Yes. And many, many, many law suits have been issued to China over the years. So your point is correct. Yet does not get you off from the fact that this activity is still breaking IP.
Now. To try and get things back on track. I think we will need sharding at the start and I will hold Blizz to the statements that they are going to just use it then.
Yep, many, many charges which have been thrown out by Chinese courts, proving that the legality of something varies from country to country, which is my entire point.
I personally believe in doing the ethical, moral and legal right, regardless of what my local laws are. After the launch of official classic, anyone playing on or hosting a classic/vanilla server publicly is, in my opinion, ethically, morally and legally (depending on your countries law) in the wrong.

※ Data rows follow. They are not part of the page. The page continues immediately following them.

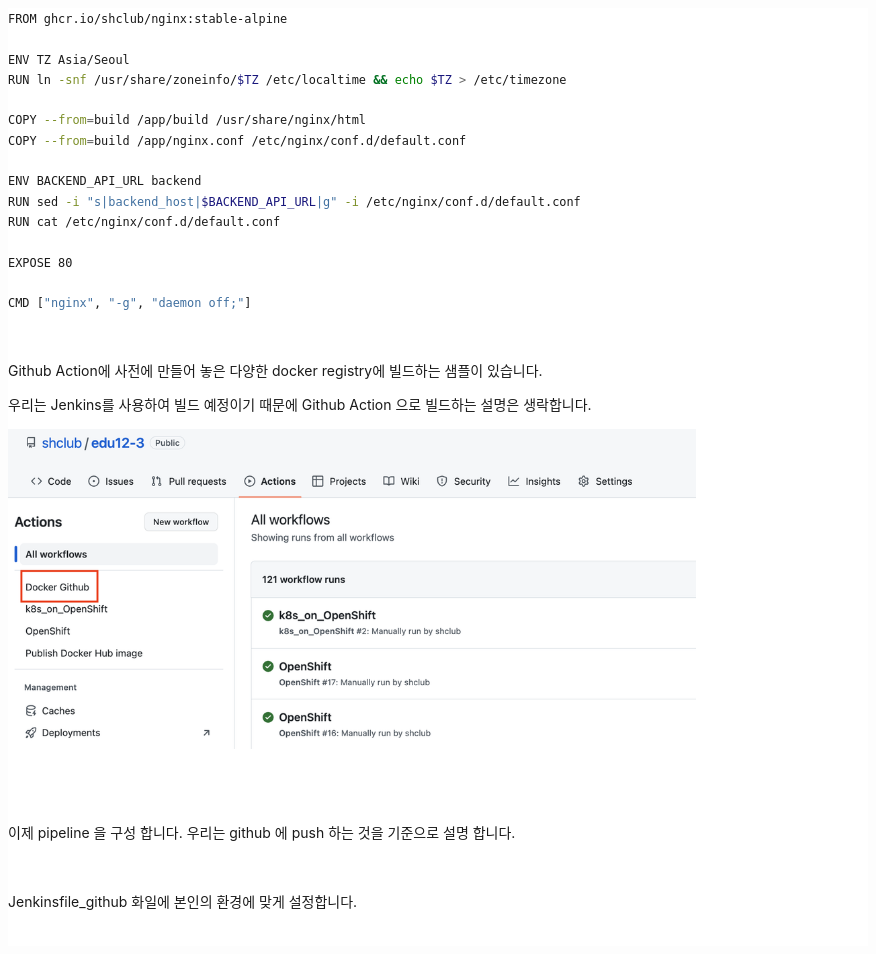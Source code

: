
 ```bash
FROM ghcr.io/shclub/nginx:stable-alpine

ENV TZ Asia/Seoul
RUN ln -snf /usr/share/zoneinfo/$TZ /etc/localtime && echo $TZ > /etc/timezone

COPY --from=build /app/build /usr/share/nginx/html
COPY --from=build /app/nginx.conf /etc/nginx/conf.d/default.conf

ENV BACKEND_API_URL backend
RUN sed -i "s|backend_host|$BACKEND_API_URL|g" -i /etc/nginx/conf.d/default.conf
RUN cat /etc/nginx/conf.d/default.conf

EXPOSE 80

CMD ["nginx", "-g", "daemon off;"]
```  

<br/>

Github Action에 사전에 만들어 놓은 다양한 docker registry에 빌드하는 샘플이 있습니다.  

우리는 Jenkins를 사용하여 빌드 예정이기 때문에 Github Action 으로 빌드하는 설명은 생락합니다.  

<img src="./assets/react2.png" style="width: 80%; height: auto;"/>  

<br/><br/>

이제 pipeline 을 구성 합니다. 우리는 github 에 push 하는 것을 기준으로 설명 합니다.  

<br/>

Jenkinsfile_github 화일에 본인의 환경에 맞게 설정합니다.  

<br/>
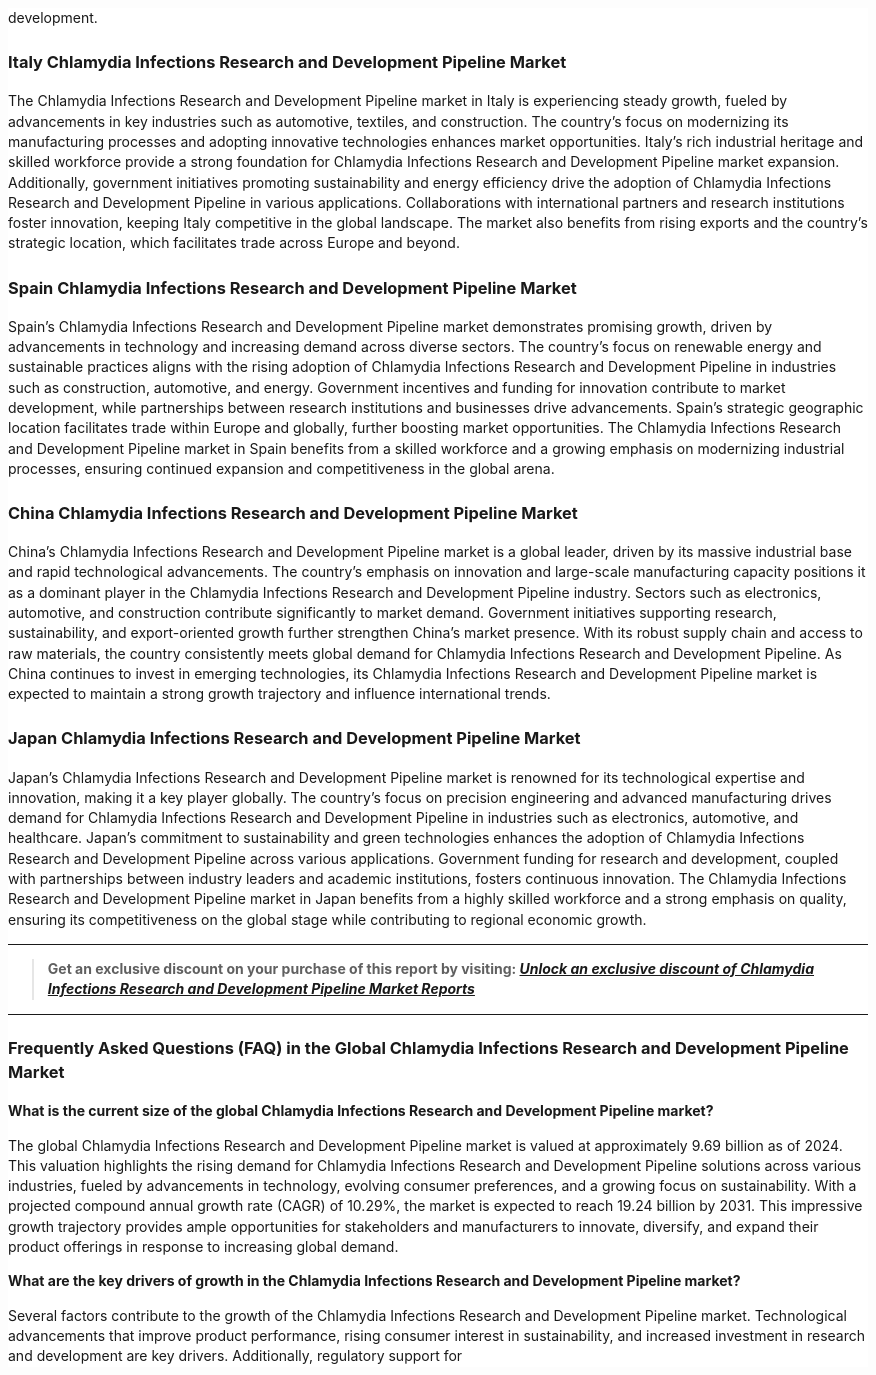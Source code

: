 development.</p><h3>Italy Chlamydia Infections Research and Development Pipeline Market</h3><p>The Chlamydia Infections Research and Development Pipeline market in Italy is experiencing steady growth, fueled by advancements in key industries such as automotive, textiles, and construction. The country&rsquo;s focus on modernizing its manufacturing processes and adopting innovative technologies enhances market opportunities. Italy&rsquo;s rich industrial heritage and skilled workforce provide a strong foundation for Chlamydia Infections Research and Development Pipeline market expansion. Additionally, government initiatives promoting sustainability and energy efficiency drive the adoption of Chlamydia Infections Research and Development Pipeline in various applications. Collaborations with international partners and research institutions foster innovation, keeping Italy competitive in the global landscape. The market also benefits from rising exports and the country&rsquo;s strategic location, which facilitates trade across Europe and beyond.</p><h3>Spain Chlamydia Infections Research and Development Pipeline Market</h3><p>Spain&rsquo;s Chlamydia Infections Research and Development Pipeline market demonstrates promising growth, driven by advancements in technology and increasing demand across diverse sectors. The country&rsquo;s focus on renewable energy and sustainable practices aligns with the rising adoption of Chlamydia Infections Research and Development Pipeline in industries such as construction, automotive, and energy. Government incentives and funding for innovation contribute to market development, while partnerships between research institutions and businesses drive advancements. Spain&rsquo;s strategic geographic location facilitates trade within Europe and globally, further boosting market opportunities. The Chlamydia Infections Research and Development Pipeline market in Spain benefits from a skilled workforce and a growing emphasis on modernizing industrial processes, ensuring continued expansion and competitiveness in the global arena.</p><h3>China Chlamydia Infections Research and Development Pipeline Market</h3><p>China&rsquo;s Chlamydia Infections Research and Development Pipeline market is a global leader, driven by its massive industrial base and rapid technological advancements. The country&rsquo;s emphasis on innovation and large-scale manufacturing capacity positions it as a dominant player in the Chlamydia Infections Research and Development Pipeline industry. Sectors such as electronics, automotive, and construction contribute significantly to market demand. Government initiatives supporting research, sustainability, and export-oriented growth further strengthen China&rsquo;s market presence. With its robust supply chain and access to raw materials, the country consistently meets global demand for Chlamydia Infections Research and Development Pipeline. As China continues to invest in emerging technologies, its Chlamydia Infections Research and Development Pipeline market is expected to maintain a strong growth trajectory and influence international trends.</p><h3>Japan Chlamydia Infections Research and Development Pipeline Market</h3><p>Japan&rsquo;s Chlamydia Infections Research and Development Pipeline market is renowned for its technological expertise and innovation, making it a key player globally. The country&rsquo;s focus on precision engineering and advanced manufacturing drives demand for Chlamydia Infections Research and Development Pipeline in industries such as electronics, automotive, and healthcare. Japan&rsquo;s commitment to sustainability and green technologies enhances the adoption of Chlamydia Infections Research and Development Pipeline across various applications. Government funding for research and development, coupled with partnerships between industry leaders and academic institutions, fosters continuous innovation. The Chlamydia Infections Research and Development Pipeline market in Japan benefits from a highly skilled workforce and a strong emphasis on quality, ensuring its competitiveness on the global stage while contributing to regional economic growth.</p><hr /><blockquote><p><strong>Get an exclusive discount on your purchase of this report by visiting: <em><a href="://marketresearchpulse.com/ask-for-discount/95354?utm_source=Github&amp;utm_medium=026">Unlock an exclusive discount of Chlamydia Infections Research and Development Pipeline Market Reports</a></em>&nbsp;</strong></p></blockquote><hr /><h3>Frequently Asked Questions (FAQ) in the Global Chlamydia Infections Research and Development Pipeline Market</h3><p><strong>What is the current size of the global Chlamydia Infections Research and Development Pipeline market?</strong></p><p>The global Chlamydia Infections Research and Development Pipeline market is valued at approximately 9.69 billion as of 2024. This valuation highlights the rising demand for Chlamydia Infections Research and Development Pipeline solutions across various industries, fueled by advancements in technology, evolving consumer preferences, and a growing focus on sustainability. With a projected compound annual growth rate (CAGR) of 10.29%, the market is expected to reach 19.24 billion by 2031. This impressive growth trajectory provides ample opportunities for stakeholders and manufacturers to innovate, diversify, and expand their product offerings in response to increasing global demand.</p><p><strong>What are the key drivers of growth in the Chlamydia Infections Research and Development Pipeline market?</strong></p><p>Several factors contribute to the growth of the Chlamydia Infections Research and Development Pipeline market. Technological advancements that improve product performance, rising consumer interest in sustainability, and increased investment in research and development are key drivers. Additionally, regulatory support for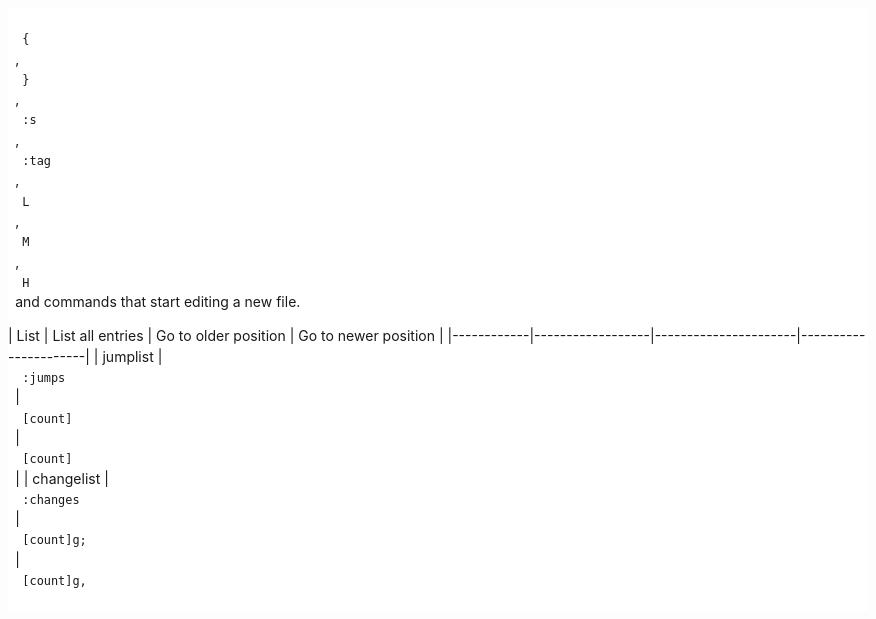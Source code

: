  <code>
  {
 </code>
 ,
 <code>
  }
 </code>
 ,
 <code>
  :s
 </code>
 ,
 <code>
  :tag
 </code>
 ,
 <code>
  L
 </code>
 ,
 <code>
  M
 </code>
 ,
 <code>
  H
 </code>
 and commands
that start editing a new file.
</p>
<p>
 | List       | List all entries | Go to older position | Go to newer position |
|------------|------------------|----------------------|----------------------|
| jumplist   |
 <code>
  :jumps
 </code>
 |
 <code>
  [count]<c-o>
 </code>
 |
 <code>
  [count]<c-i>
 </code>
 |
| changelist |
 <code>
  :changes
 </code>
 |
 <code>
  [count]g;
 </code>
 |
 <code>
  [count]g,
 </code>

Following your lead in bringing this back on topic, I’ll say if we do get sharding at launch, I would want it removed as soon as possible.
So with that “open sourced code” can you tell me where those art assets came from?
Where the world/zone/dungeon maps came from?
Where those encounter designs came from?
Who wrote all of that text for the quests?
Who did the sound effects?
I’m sure we could down the list a lot further, but there is a LOT of “appropriated” IP in use which the people using it have no legal right or claim to. It is intellectual property theft, plain and simple.
They can claim something of a legal grey-zone as Vanilla WoW is technically “abandonware” at this time. That, in turn, puts us back to the primary suspected driver for Classic WoW being developed as IP protection. It exists to put an end to the “Abandonware” claim specifically, and put those “open source” operations solidly into the illegal territory from the grey-zone they’re operating in currently.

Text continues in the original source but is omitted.